Srebrenica è un buco nero nel cuore dei Balcani: se ci cadi dentro finisci per trovarti faccia a faccia con l’Europa, che non ha esitato a lasciar massacrare migliaia di persone, proprio lì dove avevano giurato di proteggerle. È il luogo dell’evidenza negata, nonostante le prove documentali, le sentenze dei tribunali internazionali, le ossa che continuano a emergere dalle fosse comuni. Da Srebrenica ieri a Gaza oggi il passo è breve: siamo tragicamente sempre gli stessi.
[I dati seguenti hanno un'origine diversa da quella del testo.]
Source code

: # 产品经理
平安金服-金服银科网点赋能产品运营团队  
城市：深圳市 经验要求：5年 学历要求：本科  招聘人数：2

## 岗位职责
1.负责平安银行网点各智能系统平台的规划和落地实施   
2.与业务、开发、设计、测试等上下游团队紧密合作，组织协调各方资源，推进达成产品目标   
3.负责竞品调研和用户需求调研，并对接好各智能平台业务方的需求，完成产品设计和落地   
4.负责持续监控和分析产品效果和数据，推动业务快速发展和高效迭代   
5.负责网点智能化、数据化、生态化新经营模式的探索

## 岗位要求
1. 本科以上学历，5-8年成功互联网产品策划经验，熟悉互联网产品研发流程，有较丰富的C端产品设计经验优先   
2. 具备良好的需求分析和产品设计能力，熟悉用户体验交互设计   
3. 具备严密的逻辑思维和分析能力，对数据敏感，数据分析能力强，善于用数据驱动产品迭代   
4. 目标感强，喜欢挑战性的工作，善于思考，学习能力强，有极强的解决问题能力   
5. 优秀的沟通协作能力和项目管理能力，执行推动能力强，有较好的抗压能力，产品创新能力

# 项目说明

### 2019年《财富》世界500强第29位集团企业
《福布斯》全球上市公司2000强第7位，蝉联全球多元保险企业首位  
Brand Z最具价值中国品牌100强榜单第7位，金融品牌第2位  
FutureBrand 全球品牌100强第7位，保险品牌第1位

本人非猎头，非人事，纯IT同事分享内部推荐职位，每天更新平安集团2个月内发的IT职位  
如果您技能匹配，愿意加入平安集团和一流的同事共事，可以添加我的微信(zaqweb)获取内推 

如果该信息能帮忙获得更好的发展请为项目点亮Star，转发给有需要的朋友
Trent’anni fa però è nato anche un movimento che ha dato visibilità alle migliaia di donne e ragazze vittime dello stupro di guerra; donne che avevano perso mariti e figli, che avevano visto la propria casa distrutta e che nessuno ascoltava. Grazie alle Donne in nero di Belgrado è nato infatti il Tribunale delle donne, interessato non tanto a emettere sentenze quanto a trasformare il dolore delle vittime in una forma di resistenza, che mostrasse il loro dolore dimenticato e il loro ruolo di attrici di pace, perché avevano mantenuto i legami al di là delle divisioni politiche e religiose. I frutti del Tribunale di Sarajevo, che si è tenuto dal 7 al 10 maggio 2015, si sono visti negli anni con la perdurante sorellanza fra serbe e bosniache, slovene e kosovare.
Anna Valente, delle Donne in Nero in Italia, lo ricorda così: «Quando si incontravano bevevano caffè, mangiavano e cantavano insieme; la realtà era che sentivano la nostalgia per la vicina di casa che avevano perduto per colpa di una politica di odio e separazione che nessuna di loro capiva».
«Prigione femminile dal 1730, la Torre di Costanza in Francia ospitò 88 donne colpevoli di non voler abbandonare la fede protestante. Marie Durand, incarcerata nella Torre per 38 anni, incise o fece incidere la parola résister, resistere».